Now despite having some 40 channels available for my viewing pleasure I’m still struggling to find anything worth watching. I’ve tried holding out by restricting myself to highbrow documentaries but I’m afraid my brain has softened and I’ve now descended to watching the daytime televisual tripe that’s broadcast between adverts for ambulance chasing lawyers and cleaning fluids that can strip a penny bare in two seconds.

One of these dreadful daytime programmes has become an immovable fixture in my day. It’s a show called Dickinson’s Real Deal. For those not in the know, this hour-long viewing fest features the orange and impossibly perma-tanned David Dickinson, an antique expert of popular note. The show’s format is cleverly designed to appeal to that peculiarly British trait of pretending not to be interested in an item’s value whilst secretly harbouring the most base and greedy of intentions.
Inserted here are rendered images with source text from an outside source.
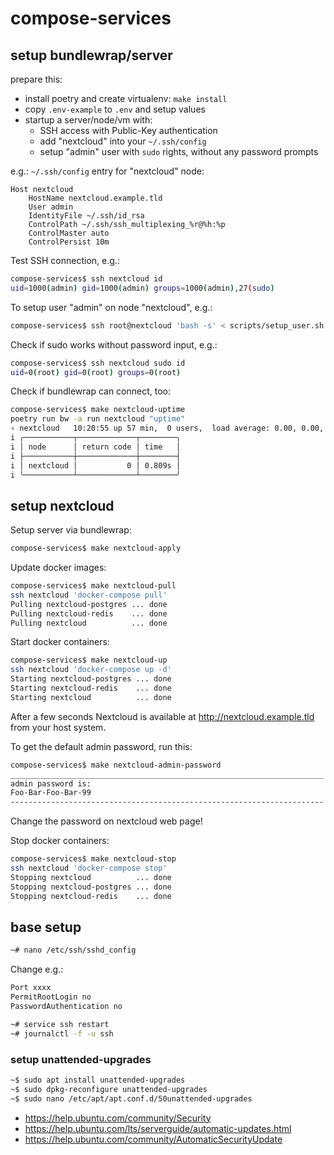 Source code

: # compose-services

## setup bundlewrap/server

prepare this:

* install poetry and create virtualenv: `make install`
* copy `.env-example` to `.env` and setup values
* startup a server/node/vm with:
  * SSH access with Public-Key authentication
  * add "nextcloud" into your `~/.ssh/config`
  * setup "admin" user with `sudo` rights, without any password prompts
  
e.g.: `~/.ssh/config` entry for "nextcloud" node:

```
Host nextcloud
    HostName nextcloud.example.tld
    User admin
    IdentityFile ~/.ssh/id_rsa
    ControlPath ~/.ssh/ssh_multiplexing_%r@%h:%p
    ControlMaster auto
    ControlPersist 10m
```

Test SSH connection, e.g.:
```bash
compose-services$ ssh nextcloud id
uid=1000(admin) gid=1000(admin) groups=1000(admin),27(sudo)
```

To setup user "admin" on node "nextcloud", e.g.:
```bash
compose-services$ ssh root@nextcloud 'bash -s' < scripts/setup_user.sh "admin"
```

Check if sudo works without password input, e.g.:
```bash
compose-services$ ssh nextcloud sudo id
uid=0(root) gid=0(root) groups=0(root)
```

Check if bundlewrap can connect, too:
```bash
compose-services$ make nextcloud-uptime
poetry run bw -a run nextcloud "uptime"
› nextcloud   10:20:55 up 57 min,  0 users,  load average: 0.00, 0.00, 0.00
i ╭───────────┬─────────────┬────────╮
i │ node      │ return code │ time   │
i ├───────────┼─────────────┼────────┤
i │ nextcloud │           0 │ 0.809s │
i ╰───────────┴─────────────┴────────╯
```



## setup nextcloud

Setup server via bundlewrap:
```bash
compose-services$ make nextcloud-apply
```

Update docker images:
```bash
compose-services$ make nextcloud-pull
ssh nextcloud 'docker-compose pull'
Pulling nextcloud-postgres ... done
Pulling nextcloud-redis    ... done
Pulling nextcloud          ... done
```

Start docker containers:
```bash
compose-services$ make nextcloud-up
ssh nextcloud 'docker-compose up -d'
Starting nextcloud-postgres ... done
Starting nextcloud-redis    ... done
Starting nextcloud          ... done
```
After a few seconds Nextcloud is available at http://nextcloud.example.tld from your host system.

To get the default admin password, run this:
```bash
compose-services$ make nextcloud-admin-password 
______________________________________________________________________
admin password is:
Foo-Bar-Foo-Bar-99
----------------------------------------------------------------------
```
Change the password on nextcloud web page!

Stop docker containers:
```bash
compose-services$ make nextcloud-stop 
ssh nextcloud 'docker-compose stop'
Stopping nextcloud          ... done
Stopping nextcloud-postgres ... done
Stopping nextcloud-redis    ... done
```



## base setup

```bash
~# nano /etc/ssh/sshd_config
```

Change e.g.:
```bash
Port xxxx
PermitRootLogin no
PasswordAuthentication no
```

```bash
~# service ssh restart
~# journalctl -f -u ssh
```


### setup unattended-upgrades

```bash
~$ sudo apt install unattended-upgrades
~$ sudo dpkg-reconfigure unattended-upgrades
~$ sudo nano /etc/apt/apt.conf.d/50unattended-upgrades
```
* https://help.ubuntu.com/community/Security
* https://help.ubuntu.com/lts/serverguide/automatic-updates.html
* https://help.ubuntu.com/community/AutomaticSecurityUpdate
Members of the public bring their antiques and valuables along to a large hall rented by Mr Dickinson for the day and then they’re pitted like gladiators against celebrity antique dealers who try to buy the valuables from them for as a low a price as possible. If the seller doesn’t like the amount they’re offered they can turn down the deal and chance their arm by taking the item to auction.

And it’s here where the programme really comes into its own. There’s nothing more satisfying than seeing some nasty greedy little member of the public turn down a respectable offer for their piece of tat in the hope that it will fetch an impossibly high price under the hammer. The moment when these grasping little people fail to sell their junk for even half the money they were previously offered by the dealer is a moment of pure schadenfreude. There’s nothing to beat it.

Still, I can’t hang around here gossiping with you lot… Celebrity Crap in the Attic is about to start on the other side.


  1. That program is pure evil! The bit that makes me angriest is when they count out the money in front of them, while pretending like they are doing the punter a favour and not just attempting to hoodwink the poor grandma out of her family silver. Then, when it's something particularly valuable Dickinson himself emerges, like a vulture over some fresh prey to tell the gullible granny what a good deal they've got. As if he is the voice of ultimate authority on the subject, not just an orange-tinted sideshow conman!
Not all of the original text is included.